São Paulo (AUN - USP) - A arte de resgatar histórias e brincadeiras que permaneceram na infância e trazê-las para o mundo real dos hospitais e das doenças, com benefícios comprovados para os pacientes, não é conto de fada. É o trabalho desenvolvido pela Associação Viva e Deixe Viver, organização não-governamental que atua em todo o Brasil através do voluntariado. O III Workshop “A descoberta do brincar e do contar histórias na saúde mental” foi realizado no Instituto de Psiquiatria do Hospital das Clínicas (IPq-HC) no final de maio. Valdir Cimino, fundador do “Viva”, e Ênio Roberto de Andrade, médico diretor do Serviço de Psiquiatria da Infância e da Adolescência do IPq, expuseram os ganhos da parceria entre as instituições, tanto para os pequenos pacientes, como para as mães e os próprios funcionários.
Criança não é “adulto em miniatura”
“O normal de uma criança é dar trabalho. Se ela não deu na infância, certamente ela dará na adolescência ou na fase adulta”, adverte o psiquiatra Ênio Roberto de Andrade. A partir dessa observação – de que o ideal para a criança é brincar – que uma nova abordagem foi incorporada à psiquiatria infantil: “Passamos a dar mais chance e vazão a esse espaço lúdico que é muito importante. Até então, não se tinha a ideia de oferecer à criança doente esse espaço. Infelizmente, a psiquiatria ainda sofre com o fato de as pessoas acharem que a criança é um adulto em miniatura. Elas não conseguem entender que ela é completamente diferente”, revela o médico.
É nesse novo contexto que se desenvolve o trabalho do “Viva”, que no Hospital das Clínicas atua nos Institutos da Criança (IC), de Psiquiatria (IPq) e de Ortopedia e Traumatologia (IOT). Os voluntários dedicam duas horas por semana a contar histórias para os pacientes e a eficácia é comprovada: 66% das crianças melhoraram o humor; outros 60% delas, o apetite e a disposição para correr e brincar pelos corredores (antes estavam apáticas), segundo estudo da psicóloga Claúdia Musca, realizado há três anos, com crianças portadoras de câncer, na Santa Casa de Misericórdia de São Paulo.
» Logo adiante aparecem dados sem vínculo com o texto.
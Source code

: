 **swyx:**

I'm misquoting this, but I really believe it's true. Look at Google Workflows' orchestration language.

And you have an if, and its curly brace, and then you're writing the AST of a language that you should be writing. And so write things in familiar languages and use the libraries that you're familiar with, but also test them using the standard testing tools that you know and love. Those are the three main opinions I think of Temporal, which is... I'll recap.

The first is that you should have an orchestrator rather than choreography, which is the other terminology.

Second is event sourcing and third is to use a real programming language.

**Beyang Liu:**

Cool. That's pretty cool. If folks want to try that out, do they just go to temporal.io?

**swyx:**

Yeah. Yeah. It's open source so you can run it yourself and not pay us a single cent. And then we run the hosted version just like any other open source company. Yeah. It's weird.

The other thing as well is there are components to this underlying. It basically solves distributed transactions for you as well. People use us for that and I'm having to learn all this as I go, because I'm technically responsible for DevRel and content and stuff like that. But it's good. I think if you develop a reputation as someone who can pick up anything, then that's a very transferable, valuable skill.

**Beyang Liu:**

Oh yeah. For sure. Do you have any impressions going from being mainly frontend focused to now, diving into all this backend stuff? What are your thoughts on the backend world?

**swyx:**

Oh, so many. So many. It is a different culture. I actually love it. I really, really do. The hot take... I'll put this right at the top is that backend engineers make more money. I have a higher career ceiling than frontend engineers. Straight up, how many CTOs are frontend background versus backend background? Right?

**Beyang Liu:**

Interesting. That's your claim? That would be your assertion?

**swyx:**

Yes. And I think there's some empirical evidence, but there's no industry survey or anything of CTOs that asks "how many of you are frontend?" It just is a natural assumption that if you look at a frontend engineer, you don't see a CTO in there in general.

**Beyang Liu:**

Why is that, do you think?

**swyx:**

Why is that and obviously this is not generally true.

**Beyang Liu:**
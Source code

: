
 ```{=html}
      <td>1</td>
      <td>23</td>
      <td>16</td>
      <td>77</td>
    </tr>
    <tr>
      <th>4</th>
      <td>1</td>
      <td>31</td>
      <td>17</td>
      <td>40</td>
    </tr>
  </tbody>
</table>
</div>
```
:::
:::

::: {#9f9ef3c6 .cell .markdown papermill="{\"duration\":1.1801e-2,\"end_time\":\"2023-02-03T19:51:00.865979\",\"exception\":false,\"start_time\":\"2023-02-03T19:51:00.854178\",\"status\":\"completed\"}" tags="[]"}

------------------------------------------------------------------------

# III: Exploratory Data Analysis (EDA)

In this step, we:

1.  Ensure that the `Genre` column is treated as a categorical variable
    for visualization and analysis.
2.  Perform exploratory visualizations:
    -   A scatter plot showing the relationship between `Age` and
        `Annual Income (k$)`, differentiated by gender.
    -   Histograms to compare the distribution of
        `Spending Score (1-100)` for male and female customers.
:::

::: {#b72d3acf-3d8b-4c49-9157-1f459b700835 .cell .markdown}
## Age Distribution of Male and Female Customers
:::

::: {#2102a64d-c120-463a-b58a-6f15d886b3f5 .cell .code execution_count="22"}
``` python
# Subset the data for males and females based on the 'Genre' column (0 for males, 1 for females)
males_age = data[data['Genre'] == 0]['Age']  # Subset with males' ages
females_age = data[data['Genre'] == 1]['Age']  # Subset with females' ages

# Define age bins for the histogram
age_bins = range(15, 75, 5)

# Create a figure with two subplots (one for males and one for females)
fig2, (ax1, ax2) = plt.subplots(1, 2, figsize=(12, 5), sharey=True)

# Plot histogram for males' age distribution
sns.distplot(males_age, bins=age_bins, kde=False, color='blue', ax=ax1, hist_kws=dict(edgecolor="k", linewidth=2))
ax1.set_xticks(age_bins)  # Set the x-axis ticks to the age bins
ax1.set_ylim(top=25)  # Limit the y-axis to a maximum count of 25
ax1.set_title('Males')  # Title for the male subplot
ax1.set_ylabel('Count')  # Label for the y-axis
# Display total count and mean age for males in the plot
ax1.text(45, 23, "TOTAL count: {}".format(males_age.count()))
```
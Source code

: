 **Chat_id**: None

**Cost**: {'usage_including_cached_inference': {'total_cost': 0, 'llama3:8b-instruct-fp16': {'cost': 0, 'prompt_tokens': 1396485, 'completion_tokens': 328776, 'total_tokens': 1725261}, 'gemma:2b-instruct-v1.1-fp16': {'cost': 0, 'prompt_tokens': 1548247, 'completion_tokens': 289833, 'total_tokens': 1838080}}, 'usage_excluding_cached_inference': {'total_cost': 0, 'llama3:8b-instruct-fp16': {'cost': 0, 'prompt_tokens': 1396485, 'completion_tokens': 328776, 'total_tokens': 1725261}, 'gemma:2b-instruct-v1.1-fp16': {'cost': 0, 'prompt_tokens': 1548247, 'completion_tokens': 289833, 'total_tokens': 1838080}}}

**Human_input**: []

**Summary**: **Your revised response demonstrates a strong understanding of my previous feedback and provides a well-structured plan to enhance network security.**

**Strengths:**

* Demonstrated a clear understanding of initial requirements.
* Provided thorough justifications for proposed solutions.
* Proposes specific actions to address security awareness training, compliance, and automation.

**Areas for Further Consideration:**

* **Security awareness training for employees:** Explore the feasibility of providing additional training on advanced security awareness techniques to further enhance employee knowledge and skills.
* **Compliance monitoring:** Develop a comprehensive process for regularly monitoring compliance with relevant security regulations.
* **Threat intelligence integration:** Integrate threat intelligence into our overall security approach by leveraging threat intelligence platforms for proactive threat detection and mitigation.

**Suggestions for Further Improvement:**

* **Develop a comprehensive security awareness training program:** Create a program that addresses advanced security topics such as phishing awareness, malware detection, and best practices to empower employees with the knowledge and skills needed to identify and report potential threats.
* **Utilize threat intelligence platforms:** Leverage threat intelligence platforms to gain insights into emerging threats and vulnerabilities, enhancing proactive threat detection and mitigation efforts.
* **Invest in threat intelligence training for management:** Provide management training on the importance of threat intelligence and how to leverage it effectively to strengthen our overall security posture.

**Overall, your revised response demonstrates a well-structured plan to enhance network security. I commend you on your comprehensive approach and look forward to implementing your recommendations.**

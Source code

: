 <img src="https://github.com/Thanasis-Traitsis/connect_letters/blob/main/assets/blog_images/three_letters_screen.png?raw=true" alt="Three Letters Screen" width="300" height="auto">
“Era uma vez...” uma saúde mais humana
Dados do mesmo estudo ainda revelaram uma melhora de 46% na relação entre médicos, cuidadores e pacientes. E é justamente nessa área de relacionamento que Valdir Cimino sentiu a maior dificuldade do “Viva”. Além do preconceito de muitos profissionais da saúde contra a prática de contar histórias, os próprios voluntários não conseguiam perceber direito o elo que o “Era uma vez” proporcionava. Dessa lacuna surgiu a vontade de realizar pesquisas com cuidadores e funcionários, para entender mais como o voluntariado atuava sobre eles. Os resultados mostraram que maioria dos primeiros era composta de mães (89%) com boa escolaridade, e que elas também eram afetadas de maneira positiva pelo trabalho do “Viva”. “Essa mãe também precisa de cuidados”, diz Cimino. O mesmo aconteceu com os funcionários, que se sentiam mais valorizados e participativos dentro do processo de melhora da criança.
Com isso, a associação iniciou uma nova fase em que trabalha tentando resgatar valores de co-responsabilidade, cooperação e respeito. Nesse momento, o “Viva” quer expandir o ato de contar histórias também para as salas de espera de consultas. A ideia é promover a integração e participação de todos, inclusive dos gestores de hospitais e postos de saúde, que precisam dar mais autonomia de trabalho aos voluntários. Essa nova forma de atuar faz parte do movimento de “humanização da saúde”, presente em muitas esferas da medicina, e no qual o brincar tem um papel fundamental. As crianças que o digam.